Liturgia słowa według nowego wydania Lekcjonarza mszalnego z roku B: Iz 55, 1-11; Ps Iz 12, 2. 3 i 4bcd. 5-6 (R.: por. 3); 1 J 5, 1-9; Por. J 1, 29; Mk 1, 7-11.
(Mk 1, 7-11 – z Biblii Tysiąclecia)
7 I tak głosił: «Idzie za mną mocniejszy ode mnie, a ja nie jestem godzien, aby się schylić i rozwiązać rzemyk u Jego sandałów. 8 Ja chrzciłem was wodą, On zaś chrzcić was będzie Duchem Świętym».
Chrzest Jezusa
9 W owym czasie przyszedł Jezus z Nazaretu w Galilei i przyjął od Jana chrzest w Jordanie. 10 W chwili gdy wychodził z wody, ujrzał rozwierające się niebo i Ducha jak gołębicę zstępującego na siebie. 11 A z nieba odezwał się głos: «Tyś jest mój Syn umiłowany, w Tobie mam upodobanie».
Rozważanie:
Niedziela Chrztu Jezusa stanowi przejście od okresu Bożego Narodzenia do liturgicznego okresu zwykłego. W okresie Bożego Narodzenia Jezus był ukazany w rodzinie ludzkiej, w rodzinie Maryi i Józefa. W liturgicznym okresie zwykłym jest przedstawiona Osoba i działalność Jezusa, natomiast w niedzielę Chrztu Jezusa jest On ukazany w Rodzinie Bożej, w Trójcy Świętej. Przy chrzcie Jezusa bowiem po raz pierwszy została objawiona Trójca Święta.
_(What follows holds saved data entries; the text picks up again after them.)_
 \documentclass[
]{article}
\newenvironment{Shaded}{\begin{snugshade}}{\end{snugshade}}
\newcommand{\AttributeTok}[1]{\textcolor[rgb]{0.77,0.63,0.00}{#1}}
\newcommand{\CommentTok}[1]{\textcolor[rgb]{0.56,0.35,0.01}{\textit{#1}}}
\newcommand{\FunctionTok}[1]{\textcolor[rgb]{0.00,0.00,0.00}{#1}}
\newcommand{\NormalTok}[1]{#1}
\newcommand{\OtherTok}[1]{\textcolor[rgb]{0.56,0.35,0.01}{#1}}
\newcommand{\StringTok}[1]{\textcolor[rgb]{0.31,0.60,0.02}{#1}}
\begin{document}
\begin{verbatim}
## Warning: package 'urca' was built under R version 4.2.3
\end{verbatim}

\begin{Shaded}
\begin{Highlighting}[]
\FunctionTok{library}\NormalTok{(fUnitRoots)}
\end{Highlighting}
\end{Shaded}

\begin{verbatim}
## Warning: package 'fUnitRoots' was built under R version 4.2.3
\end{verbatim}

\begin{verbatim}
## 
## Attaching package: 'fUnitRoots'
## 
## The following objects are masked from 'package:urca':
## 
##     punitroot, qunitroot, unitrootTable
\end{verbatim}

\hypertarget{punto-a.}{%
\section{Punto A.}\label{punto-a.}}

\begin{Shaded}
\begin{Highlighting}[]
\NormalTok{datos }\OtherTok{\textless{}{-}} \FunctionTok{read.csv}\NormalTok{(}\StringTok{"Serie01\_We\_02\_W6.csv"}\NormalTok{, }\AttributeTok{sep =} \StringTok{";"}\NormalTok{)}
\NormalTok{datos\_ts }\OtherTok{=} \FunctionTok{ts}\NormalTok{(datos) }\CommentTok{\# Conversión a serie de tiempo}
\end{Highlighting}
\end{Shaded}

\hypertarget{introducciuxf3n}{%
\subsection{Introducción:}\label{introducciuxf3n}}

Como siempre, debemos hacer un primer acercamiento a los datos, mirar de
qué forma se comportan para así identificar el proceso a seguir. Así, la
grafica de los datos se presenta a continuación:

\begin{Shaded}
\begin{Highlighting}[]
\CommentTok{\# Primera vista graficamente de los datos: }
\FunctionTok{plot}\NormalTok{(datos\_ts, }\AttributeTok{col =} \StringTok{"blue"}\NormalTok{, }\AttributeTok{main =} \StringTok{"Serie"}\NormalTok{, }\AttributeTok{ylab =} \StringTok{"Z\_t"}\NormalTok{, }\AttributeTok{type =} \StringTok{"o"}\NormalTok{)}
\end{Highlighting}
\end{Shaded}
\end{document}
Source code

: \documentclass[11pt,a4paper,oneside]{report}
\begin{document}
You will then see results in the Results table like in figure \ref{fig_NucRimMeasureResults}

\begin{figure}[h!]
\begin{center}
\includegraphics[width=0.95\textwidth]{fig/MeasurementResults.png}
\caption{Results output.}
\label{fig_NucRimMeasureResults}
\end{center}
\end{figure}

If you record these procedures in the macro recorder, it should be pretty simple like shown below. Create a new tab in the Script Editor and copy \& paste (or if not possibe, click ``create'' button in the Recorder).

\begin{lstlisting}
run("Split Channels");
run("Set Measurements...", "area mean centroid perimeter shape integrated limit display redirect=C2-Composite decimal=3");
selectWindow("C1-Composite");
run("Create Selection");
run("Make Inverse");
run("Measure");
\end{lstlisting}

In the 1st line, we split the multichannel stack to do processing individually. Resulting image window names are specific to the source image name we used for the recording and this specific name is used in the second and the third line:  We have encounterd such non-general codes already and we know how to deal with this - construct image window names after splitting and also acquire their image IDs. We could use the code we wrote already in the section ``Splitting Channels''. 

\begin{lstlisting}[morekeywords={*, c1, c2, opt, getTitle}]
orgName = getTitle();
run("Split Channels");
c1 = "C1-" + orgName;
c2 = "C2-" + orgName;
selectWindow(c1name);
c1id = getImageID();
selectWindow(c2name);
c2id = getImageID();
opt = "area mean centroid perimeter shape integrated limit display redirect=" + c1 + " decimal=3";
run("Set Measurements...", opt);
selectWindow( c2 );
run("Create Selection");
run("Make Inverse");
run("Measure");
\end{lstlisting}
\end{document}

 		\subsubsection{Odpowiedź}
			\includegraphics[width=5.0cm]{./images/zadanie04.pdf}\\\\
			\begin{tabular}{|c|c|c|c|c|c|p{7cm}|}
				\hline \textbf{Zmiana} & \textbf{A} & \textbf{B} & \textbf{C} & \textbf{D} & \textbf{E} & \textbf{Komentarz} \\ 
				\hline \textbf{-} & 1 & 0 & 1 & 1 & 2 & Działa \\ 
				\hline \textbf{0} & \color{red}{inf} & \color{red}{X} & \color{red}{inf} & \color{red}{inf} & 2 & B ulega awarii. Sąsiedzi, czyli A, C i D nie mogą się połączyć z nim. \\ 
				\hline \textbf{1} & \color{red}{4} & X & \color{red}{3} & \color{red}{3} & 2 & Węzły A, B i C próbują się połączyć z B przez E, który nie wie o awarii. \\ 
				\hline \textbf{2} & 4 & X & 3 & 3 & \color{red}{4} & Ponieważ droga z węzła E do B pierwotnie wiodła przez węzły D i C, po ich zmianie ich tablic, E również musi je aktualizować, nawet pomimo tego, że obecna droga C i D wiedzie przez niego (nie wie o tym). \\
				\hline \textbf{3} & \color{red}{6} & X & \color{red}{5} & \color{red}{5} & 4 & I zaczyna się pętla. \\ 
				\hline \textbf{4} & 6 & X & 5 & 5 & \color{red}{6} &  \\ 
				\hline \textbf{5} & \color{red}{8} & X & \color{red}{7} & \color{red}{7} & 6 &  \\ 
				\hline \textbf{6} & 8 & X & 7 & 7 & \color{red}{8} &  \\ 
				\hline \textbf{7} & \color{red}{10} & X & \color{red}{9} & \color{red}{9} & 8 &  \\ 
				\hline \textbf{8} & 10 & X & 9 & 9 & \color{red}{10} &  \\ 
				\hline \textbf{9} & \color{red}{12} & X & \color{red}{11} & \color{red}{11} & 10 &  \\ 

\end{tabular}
Dlaczego Jezus przyjął chrzest janowy, tak jak inne osoby obciążone zmazą grzechu pierworodnego i następnie grzechami uczynkowymi? Przecież nie był obciążony ani grzechem pierworodnym, ani jego skutkami! Jan Chrzciciel miał to samo pytanie, gdy zobaczył Jezusa wstępującego do wody Jordanu. Św. Mateusz mówi, że gdy Jezus przyszedł, by być ochrzczony, Jan starał się Go powstrzymać mówiąc: „To przecież ja powinienem być ochrzczony przez Ciebie” (3,14). Dlaczego zatem Jezus wszedł do wody Jordanu, by być ochrzczony przez Jana? Jezus przychodząc na świat, jak każdy człowiek, identyfikował się z rodzajem ludzkim. Stał się członkiem grzesznego rodzaju ludzkiego, o którym psalmista mówi: „Wszyscy zbłądzili, stali się nikczemni, nie ma takiego, co dobrze czyni, nie ma ani jednego” (Ps 14,3). Oto dlaczego przyszedł, aby być ochrzczony. To nie dlatego, że był grzesznikiem i potrzebował nawrócenia. Przyjmując chrzest janowy pokazał, że identyfikuje się całkowicie z tą ludzkością, której członkiem się stał, i uczestniczy we wszystkim, co jej dotyczy za wyjątkiem grzechu.
Podczas chrztu Jezus, mówi św. Marek, otwiera się niebo, Duch Święty zstępuje na Jezusa w postaci gołębicy i jest słyszany głos: „Tyś jest mój Syn umiłowany, w Tobie mam upodobanie” (Mk 1,11). Każda z tych trzech czynności ma swoją wymowę i wielkie znaczenie dla znających księgi biblijne. Starożytni Żydzi uważali, że Bóg przebywa gdzieś wysoko ponad sklepieniem niebieskim. Jeżeli Bóg chciał zejść na ziemię, musiał otworzyć to sklepienie. Zostało to dobrze wyrażone przez wezwanie proroka Izajasza wołającego: „Obyś rozdarł niebiosa i zstąpił” (63,19).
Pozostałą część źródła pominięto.